Sim, talvez o discernimento de seu conteúdo seja um espécie de remédio consciencial inspirado pelo Senhor Shiva ao sábio Shankara - para erradicação das tolices que todos nós carregamos em nossos egos.
Ah, quem sabe os caminhos que o Alto toma para curar a ignorância e a inércia consciencial da humanidade?...
Quem sabe, algo mais?... Um Amor. Uma Luz.
Ou, como diria Shankara: “Quando a Joia do Supremo Discernimento brilha, desatam-se os nós do coração espiritual. E o que se vê é o Amor Real e a Luz do Senhor em tudo.”
Ah, Shiva-Shankara, valeu pelo remédio!
(Segue-se o texto logo abaixo).
MOHA MUDGARAM - O FIM DA ILUSÃO
- Por Shankara -
Quem é a esposa? Quem é o filho?
Estranhos são os caminhos deste mundo.
Quem és tu? De onde vieste?
Vasta é a ignorância, meu bem-amado.
Medita, pois, sobre essas coisas e adora o Senhor.
Vê a loucura do Homem:
Na infância ocupado com seus brinquedos,
Na juventude seduzido pelo amor,
Na maturidade curvado sob as preocupações -
E sempre negligente com o Senhor!
As horas voam, as estações passam, a vida se escoa,
Mas a brisa da esperança sopra continuamente em seu coração.
O nascimento traz a morte, a morte traz o renascimento:
Esse mal não necessita de prova.
Onde, pois, ó Homem, está a tua felicidade?
Esta vida tremula na balança
Qual orvalho numa folha de lótus -
Não obstante, o sábio pode nos mostrar, num instante,
Como atravessar esse mar de mudanças.
Quando o corpo se cobre de rugas, quando o cabelo encanece,
Quando as gengivas perdem os dentes, e o bordão do ancião
Vacila sob o seu peso como um caniço,
A taça do seu desejo ainda está cheia.
Teu filho pode trazer-te sofrimento,
Tua riqueza não te garante o céu:
Não te vanglories, pois, de tua riqueza,
Nem de tua família, nem de tua juventude -
Todas elas passam, todas hão de mudar.
Sabe isso e sê livre.
Entra na alegria do Senhor.
Não busques a paz nem a discórdia
Com amigos ou parentes.
Ó bem-amado, se queres alcançar a liberdade,
Sê igual em tudo.
(Texto extraído do livro “Viveka Chuda Mani" – A Joia do Supremo Discernimento** - Editora Pensamento.)
- Notas de Wagner Borges:
* Shankara - sábio hindu do século 9 d.C., autor do clássico hinduísta “Viveka Chuda Mani”.
Obs.: Também é um dos epítetos do deus Shiva, um dos aspectos da trimurti hinduísta (Brahma – O Criador, Vishnu – O Preservador, e Shiva – O Transformador).
A tradução literal de Shankara é “Aquele que dispensa bênçãos” (“dispensador de bênçãos”; ou seja, Shiva e, por extensão, os seus avatares).
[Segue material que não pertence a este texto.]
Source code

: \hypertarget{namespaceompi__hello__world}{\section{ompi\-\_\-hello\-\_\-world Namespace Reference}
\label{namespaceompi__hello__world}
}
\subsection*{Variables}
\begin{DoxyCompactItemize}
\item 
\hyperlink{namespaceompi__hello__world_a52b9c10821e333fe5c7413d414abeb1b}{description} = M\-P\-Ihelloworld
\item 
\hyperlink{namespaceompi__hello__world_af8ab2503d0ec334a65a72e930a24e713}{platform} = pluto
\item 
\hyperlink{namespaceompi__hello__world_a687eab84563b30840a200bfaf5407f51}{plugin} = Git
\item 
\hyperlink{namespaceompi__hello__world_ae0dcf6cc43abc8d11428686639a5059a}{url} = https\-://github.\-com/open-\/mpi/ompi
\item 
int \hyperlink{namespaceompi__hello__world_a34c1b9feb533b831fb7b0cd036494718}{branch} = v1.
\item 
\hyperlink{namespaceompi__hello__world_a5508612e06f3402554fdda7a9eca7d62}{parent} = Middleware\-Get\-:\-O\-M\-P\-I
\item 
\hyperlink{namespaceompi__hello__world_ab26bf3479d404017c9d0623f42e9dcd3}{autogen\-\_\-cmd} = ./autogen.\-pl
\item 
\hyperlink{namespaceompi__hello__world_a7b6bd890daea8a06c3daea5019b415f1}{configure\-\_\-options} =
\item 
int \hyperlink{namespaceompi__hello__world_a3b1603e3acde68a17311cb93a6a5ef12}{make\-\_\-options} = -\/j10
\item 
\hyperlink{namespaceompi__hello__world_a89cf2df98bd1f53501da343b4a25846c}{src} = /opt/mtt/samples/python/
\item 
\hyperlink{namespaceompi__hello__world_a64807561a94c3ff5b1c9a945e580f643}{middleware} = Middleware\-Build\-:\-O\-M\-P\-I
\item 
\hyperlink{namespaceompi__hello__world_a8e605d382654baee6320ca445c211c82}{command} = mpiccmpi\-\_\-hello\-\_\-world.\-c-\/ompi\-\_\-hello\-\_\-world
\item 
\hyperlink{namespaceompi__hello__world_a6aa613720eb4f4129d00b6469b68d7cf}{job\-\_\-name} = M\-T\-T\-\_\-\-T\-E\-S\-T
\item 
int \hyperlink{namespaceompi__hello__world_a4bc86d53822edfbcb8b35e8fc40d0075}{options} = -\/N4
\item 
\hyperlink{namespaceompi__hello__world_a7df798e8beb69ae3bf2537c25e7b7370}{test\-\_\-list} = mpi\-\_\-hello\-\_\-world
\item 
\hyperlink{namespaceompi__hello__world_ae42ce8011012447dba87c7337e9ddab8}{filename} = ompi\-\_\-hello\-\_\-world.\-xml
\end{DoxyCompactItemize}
Logo, Shankara é considerado como um dos avatares de Shiva.
** Viveka Chuda Mani - nome do célebre livro de Shankara.
Sua tradução literal é: Viveka, o discernimento espiritual; Chuda, suprema; e Mani, a joia". Ou seja, “A Suprema Joia do Discernimento”.
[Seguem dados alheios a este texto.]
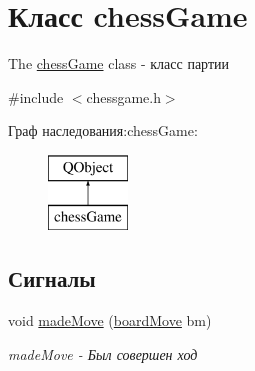 \hypertarget{classchess_game}{}\section{Класс chess\+Game}
\label{classchess_game}


The \hyperlink{classchess_game}{chess\+Game} class -\/ класс партии  




{\ttfamily \#include $<$chessgame.\+h$>$}

Граф наследования\+:chess\+Game\+:\begin{figure}[H]
\begin{center}
\leavevmode
\includegraphics[height=2.000000cm]{classchess_game}
\end{center}
\end{figure}
\subsection*{Сигналы}
\begin{DoxyCompactItemize}
\item 
void \hyperlink{classchess_game_a8c0d3a3a193aac0635d173b584c97bcd}{made\+Move} (\hyperlink{classboard_move}{board\+Move} bm)
\begin{DoxyCompactList}\small\item\em made\+Move -\/ Был совершен ход \end{DoxyCompactList}\end{DoxyCompactItemize}

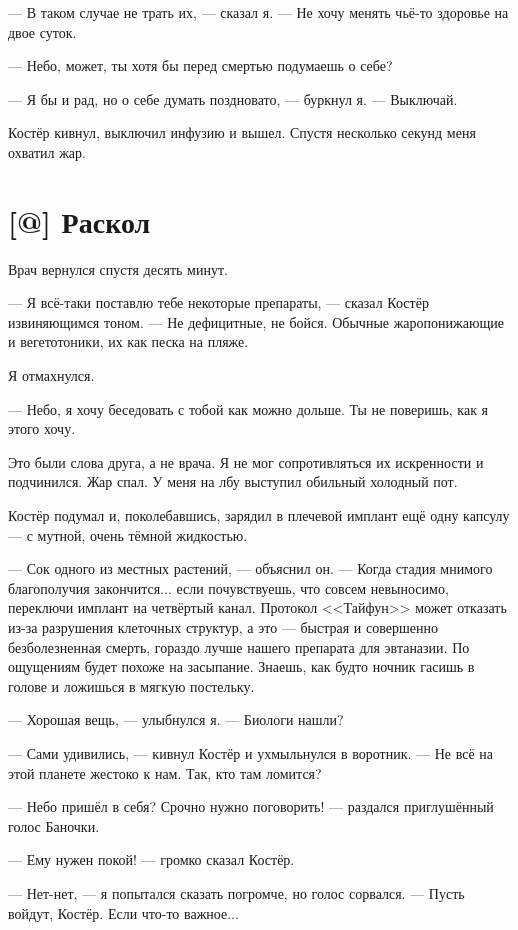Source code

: --- В таком случае не трать их, --- сказал я.
--- Не хочу менять чьё-то здоровье на двое суток.

--- Небо, может, ты хотя бы перед смертью подумаешь о себе?

--- Я бы и рад, но о себе думать поздновато, --- буркнул я.
--- Выключай.

Костёр кивнул, выключил инфузию и вышел.
Спустя несколько секунд меня охватил жар.

\section{[@] Раскол}

Врач вернулся спустя десять минут.

--- Я всё-таки поставлю тебе некоторые препараты, --- сказал Костёр извиняющимся тоном.
--- Не дефицитные, не бойся.
Обычные жаропонижающие и вегетотоники, их как песка на пляже.

Я отмахнулся.

--- Небо, я хочу беседовать с тобой как можно дольше.
Ты не поверишь, как я этого хочу.

Это были слова друга, а не врача.
Я не мог сопротивляться их искренности и подчинился.
Жар спал.
У меня на лбу выступил обильный холодный пот.

Костёр подумал и, поколебавшись, зарядил в плечевой имплант ещё одну капсулу --- с мутной, очень тёмной жидкостью.

--- Сок одного из местных растений, --- объяснил он.
--- Когда стадия мнимого благополучия закончится... если почувствуешь, что совсем невыносимо, переключи имплант на четвёртый канал.
Протокол <<Тайфун>> может отказать из-за разрушения клеточных структур, а это --- быстрая и совершенно безболезненная смерть, гораздо лучше нашего препарата для эвтаназии.
По ощущениям будет похоже на засыпание.
Знаешь, как будто ночник гасишь в голове и ложишься в мягкую постельку.

--- Хорошая вещь, --- улыбнулся я.
--- Биологи нашли?

--- Сами удивились, --- кивнул Костёр и ухмыльнулся в воротник.
--- Не всё на этой планете жестоко к нам.
Так, кто там ломится?

--- Небо пришёл в себя? Срочно нужно поговорить! --- раздался приглушённый голос Баночки.

--- Ему нужен покой! --- громко сказал Костёр.

--- Нет-нет, --- я попытался сказать погромче, но голос сорвался.
--- Пусть войдут, Костёр.
Если что-то важное...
E como a palavra Mani também significa a joia oculta no coração (o atman, a essência espiritual imperecível), pode-se traduzir o sentido real da obra de Shankara assim: “O Discernimento Supremo Que Mora na Joia do coração Espiritual”.
Resumindo: na verdade, além do nome do livro, trata-se de um poderoso mantra evocativo da atmosfera espiritual dos rishis (sábios) que inspiraram "Os Upanishads", o trabalho de Shankara e os elevados valores conscienciais do Vedanta.